**REQUIRED ACTION**
Repeat exactly the lines below that lie between the line with "This is a list" and the line with "3. Google Search", counting both of those lines as part of the answer.
DATASET EXCERPTS section start
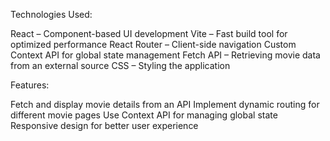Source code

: Technologies Used:

React – Component-based UI development
Vite – Fast build tool for optimized performance
React Router – Client-side navigation
Custom Context API for global state management
Fetch API – Retrieving movie data from an external source
CSS – Styling the application

Features:

Fetch and display movie details from an API
Implement dynamic routing for different movie pages
Use Context API for managing global state
Responsive design for better user experience
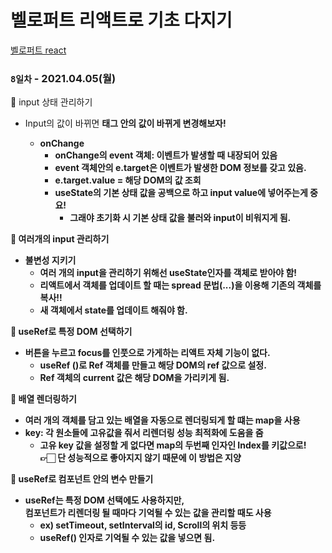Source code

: # 벨로퍼트 리액트로 기초 다지기



 [벨로퍼트 react](https://react.vlpt.us/)

### `8일차` - 2021.04.05(월)

👾 input 상태 관리하기<br>
+ Input의 값이 바뀌면 <b> 태그 안의 값이 바뀌게 변경해보자!
	+ **onChange**
		+ onChange의 event 객체: 이벤트가 발생할 때 내장되어 있음
		+ event 객체안의 e.target은 이벤트가 발생한 DOM 정보를 갖고 있음.
		+ e.target.value = 해당 DOM의 값 조회
		+ useState의 기본 상태 값을 공백으로 하고 input value에 넣어주는게 중요!
			+ 그래야 초기화 시 기본 상태 값을 불러와 input이 비워지게 됨.

👾 여러개의 input 관리하기<br>
+ **불변성 지키기**
	+ 여러 개의 input을 관리하기 위해선 useState인자를 객체로 받아야 함!
	+ 리액트에서 객체를 업데이트 할 때는 spread 문법(...)을 이용해 기존의 객체를 복사!!
	+ 새 객체에서 state를 업데이트 해줘야 함.

👾 **useRef**로 특정 DOM 선택하기<br>
+ 버튼을 누르고 focus를 인풋으로 가게하는 리액트 자체 기능이 없다.
	+ useRef ()로 Ref 객체를 만들고 해당 DOM의 ref 값으로 설정.
	+ Ref 객체의 current 값은 해당 DOM을 가리키게 됨.

👾 배열 렌더링하기<br>
+ 여러 개의 객체를 담고 있는 배열을 자동으로 렌더링되게 할 떄는 **map**을 사용
+ key: 각 원소들에 고유값을 줘서 리렌더링 성능 최적화에 도움을 줌
	+ 고유 key 값을 설정할 게 없다면 map의 두번째 인자인 Index를 키값으로!<br>
	👉🏻 단 성능적으로 좋아지지 않기 때문에 이 방법은 지양

👾 **useRef**로 컴포넌트 안의 변수 만들기<br>
+ useRef는 특정 DOM 선택에도 사용하지만,<br>
컴포넌트가 리렌더링 될 때마다 기억될 수 있는 값을 관리할 때도 사용
	+ ex) setTimeout, setInterval의 id, Scroll의 위치 등등
	+ useRef() 인자로 기억될 수 있는 값을 넣으면 됨.


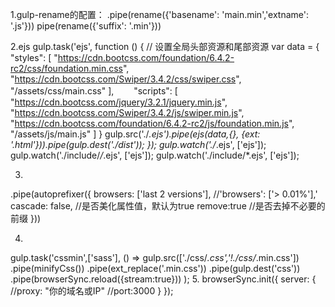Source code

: 1.gulp-rename的配置：
.pipe(rename({'basename': 'main.min','extname': '.js'}))
pipe(rename({'suffix': '.min'}))

2.ejs
gulp.task('ejs', function () {
    // 设置全局头部资源和尾部资源
    var data = {　　
    　　"styles": [
            "https://cdn.bootcss.com/foundation/6.4.2-rc2/css/foundation.min.css",
            "https://cdn.bootcss.com/Swiper/3.4.2/css/swiper.css",
            "/assets/css/main.css"
        ],
    　　"scripts": [
            "https://cdn.bootcss.com/jquery/3.2.1/jquery.min.js",
            "https://cdn.bootcss.com/Swiper/3.4.2/js/swiper.min.js",
            "https://cdn.bootcss.com/foundation/6.4.2-rc2/js/foundation.min.js",
            "/assets/js/main.js"
        ]
    }
    gulp.src('./*.ejs').pipe(ejs(data,{}, {ext: '.html'})).pipe(gulp.dest('./dist'));
});
gulp.watch('./*.ejs', ['ejs']);
gulp.watch('./include/*/*.ejs', ['ejs']);
gulp.watch('./include/*.ejs', ['ejs']);

3.
.pipe(autoprefixer({
    browsers: ['last 2 versions'],    //'browsers': ['> 0.01%'],'
    cascade: false,                   //是否美化属性值，默认为true
    remove:true                       //是否去掉不必要的前缀
}))

4.
gulp.task('cssmin',['sass'], () =>
    gulp.src(['./css/*.css','!./css/*.min.css'])
    .pipe(minifyCss())
    .pipe(ext_replace('.min.css'))
    .pipe(gulp.dest('css'))
    .pipe(browserSync.reload({stream:true})) 
);
5.
 browserSync.init({
        server: {
            //proxy: "你的域名或IP"
            //port:3000 
        }
});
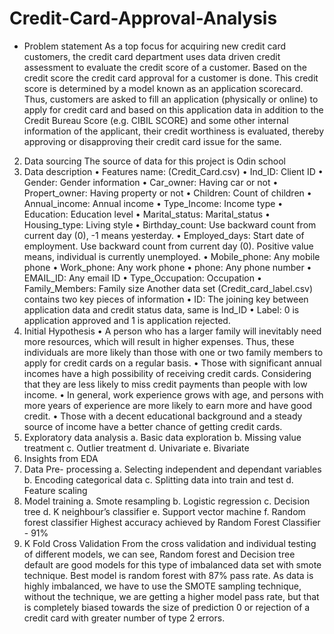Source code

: # Credit-Card-Approval-Analysis
* Problem statement
As a top focus for acquiring new credit card customers, the credit card department uses 
data driven credit assessment to evaluate the credit score of a customer.
Based on the credit score the credit card approval for a customer is done. This credit 
score is determined by a model known as an application scorecard.
Thus, customers are asked to fill an application (physically or online) to apply for credit 
card and based on this application data in addition to the Credit Bureau Score (e.g. 
CIBIL SCORE) and some other internal information of the applicant, their credit 
worthiness is evaluated, thereby approving or disapproving their credit card issue for the 
same.
2. Data sourcing
The source of data for this project is Odin school
3. Data description
• Features name: (Credit_Card.csv)
• Ind_ID: Client ID
• Gender: Gender information
• Car_owner: Having car or not
• Propert_owner: Having property or not
• Children: Count of children
• Annual_income: Annual income
• Type_Income: Income type
• Education: Education level
• Marital_status: Marital_status
• Housing_type: Living style
• Birthday_count: Use backward count from current day (0), -1 means yesterday.
• Employed_days: Start date of employment. Use backward count from current day (0). 
Positive value means, individual is currently unemployed.
• Mobile_phone: Any mobile phone
• Work_phone: Any work phone
• phone: Any phone number
• EMAIL_ID: Any email ID
• Type_Occupation: Occupation
• Family_Members: Family size
Another data set (Credit_card_label.csv) contains two key pieces of information
• ID: The joining key between application data and credit status data, same is Ind_ID
• Label: 0 is application approved and 1 is application rejected.
4. Initial Hypothesis
• A person who has a larger family will inevitably need more resources, which will 
result in higher expenses. Thus, these individuals are more likely than those with 
one or two family members to apply for credit cards on a regular basis.
• Those with significant annual incomes have a high possibility of receiving credit 
cards. Considering that they are less likely to miss credit payments than people 
with low income.
• In general, work experience grows with age, and persons with more years of 
experience are more likely to earn more and have good credit.
• Those with a decent educational background and a steady source of income 
have a better chance of getting credit cards.
5. Exploratory data analysis
a. Basic data exploration
b. Missing value treatment
c. Outlier treatment
d. Univariate 
e. Bivariate
6. Insights from EDA
7. Data Pre- processing
a. Selecting independent and dependant variables
b. Encoding categorical data
c. Splitting data into train and test
d. Feature scaling
8. Model training
a. Smote resampling
b. Logistic regression
c. Decision tree
d. K neighbour’s classifier
e. Support vector machine
f. Random forest classifier
Highest accuracy achieved by Random Forest Classifier - 91%
9. K Fold Cross Validation
From the cross validation and individual testing of different models, we can see, Random 
forest and Decision tree default are good models for this type of imbalanced data set with 
smote technique. Best model is random forest with 87% pass rate.
As data is highly imbalanced, we have to use the SMOTE sampling technique, without 
the technique, we are getting a higher model pass rate, but that is completely biased 
towards the size of prediction 0 or rejection of a credit card with greater number of type 2 errors.

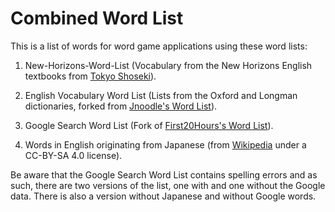 # Combined Word List

This is a list of words for word game applications using these word lists:

1. New-Horizons-Word-List (Vocabulary from the New Horizons English textbooks from [Tokyo Shoseki](https://ten.tokyo-shoseki.co.jp/text/chu/eigo/)).

2. English Vocabulary Word List (Lists from the Oxford and Longman dictionaries, forked from [Jnoodle's Word List](https://github.com/jnoodle/English-Vocabulary-Word-List)).

3. Google Search Word List (Fork of [First20Hours's Word List](https://github.com/first20hours/google-10000-english)).
   
4. Words in English originating from Japanese (from [Wikipedia](https://en.wikipedia.org/wiki/List_of_English_words_of_Japanese_origin) under a CC-BY-SA 4.0 license). 

Be aware that the Google Search Word List contains spelling errors and as such, there are two versions of the list, one with and one without the Google data. There is also a version without Japanese and without Google words.


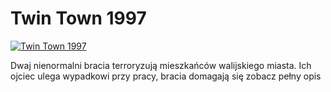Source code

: Twin Town 1997 
=============
[![Twin Town 1997 ](http://vidos.pl/images/player.gif)](http://vidos.pl/twin-town-1997)

 Dwaj nienormalni bracia terroryzują mieszkańców walijskiego miasta. Ich ojciec ulega wypadkowi przy pracy, bracia domagają się zobacz pełny opis

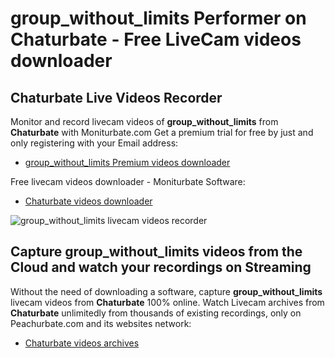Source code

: # group_without_limits Performer on Chaturbate - Free LiveCam videos downloader

## Chaturbate Live Videos Recorder

Monitor and record livecam videos of **group_without_limits** from **Chaturbate** with Moniturbate.com
Get a premium trial for free by just and only registering with your Email address:
* [group_without_limits Premium videos downloader](https://moniturbate.com/request-demo-licence-key.html)

Free livecam videos downloader - Moniturbate Software:
* [Chaturbate videos downloader](https://moniturbate.com/moniturbate-download-software.html)

![group_without_limits livecam videos recorder](https://peachurnet.com/templates/moniturbate-software.png)


## Capture group_without_limits videos from the Cloud and watch your recordings on Streaming

Without the need of downloading a software, capture **group_without_limits** livecam videos from **Chaturbate** 100% online.
Watch Livecam archives from **Chaturbate** unlimitedly from thousands of existing recordings, only on Peachurbate.com and its websites network:
* [Chaturbate videos archives](https://peachurnet.com/)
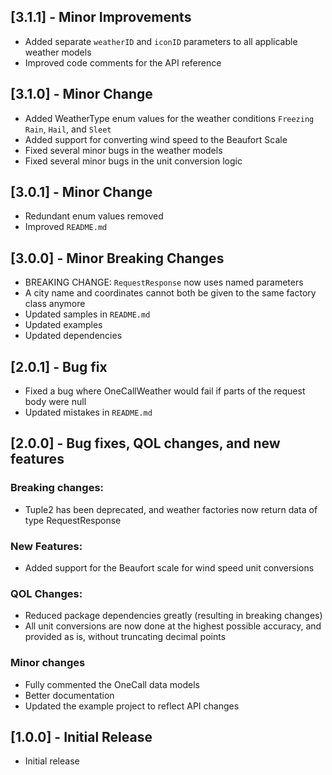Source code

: ## [3.1.1] - Minor Improvements
* Added separate `weatherID` and `iconID` parameters to all applicable weather
  models
* Improved code comments for the API reference

## [3.1.0] - Minor Change
* Added WeatherType enum values for the weather conditions `Freezing Rain`, `Hail`, 
  and `Sleet` 
* Added support for converting wind speed to the Beaufort Scale
* Fixed several minor bugs in the weather models
* Fixed several minor bugs in the unit conversion logic 

## [3.0.1] - Minor Change
* Redundant enum values removed
* Improved `README.md`

## [3.0.0] - Minor Breaking Changes
* BREAKING CHANGE: `RequestResponse` now uses named parameters
* A city name and coordinates cannot both be given to the same factory class anymore
* Updated samples in `README.md`
* Updated examples
* Updated dependencies

## [2.0.1] - Bug fix
* Fixed a bug where OneCallWeather would fail if parts of the request body were null
* Updated mistakes in `README.md`

## [2.0.0] - Bug fixes, QOL changes, and new features

### Breaking changes:
* Tuple2 has been deprecated, and weather factories now return data of
type RequestResponse

### New Features:
* Added support for the Beaufort scale for wind speed unit conversions

### QOL Changes:
* Reduced package dependencies greatly (resulting in breaking changes)
* All unit conversions are now done at the highest possible accuracy,
and provided as is, without truncating decimal points

### Minor changes
* Fully commented the OneCall data models
* Better documentation 
* Updated the example project to reflect API changes

## [1.0.0] - Initial Release

* Initial release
DATASET EXCERPTS section end
**TASK RESULT**
This is a list of words for word game applications using these word lists:

1. New-Horizons-Word-List (Vocabulary from the New Horizons English textbooks from [Tokyo Shoseki](https://ten.tokyo-shoseki.co.jp/text/chu/eigo/)).

2. English Vocabulary Word List (Lists from the Oxford and Longman dictionaries, forked from [Jnoodle's Word List](https://github.com/jnoodle/English-Vocabulary-Word-List)).

3. Google Search Word List (Fork of [First20Hours's Word List](https://github.com/first20hours/google-10000-english)).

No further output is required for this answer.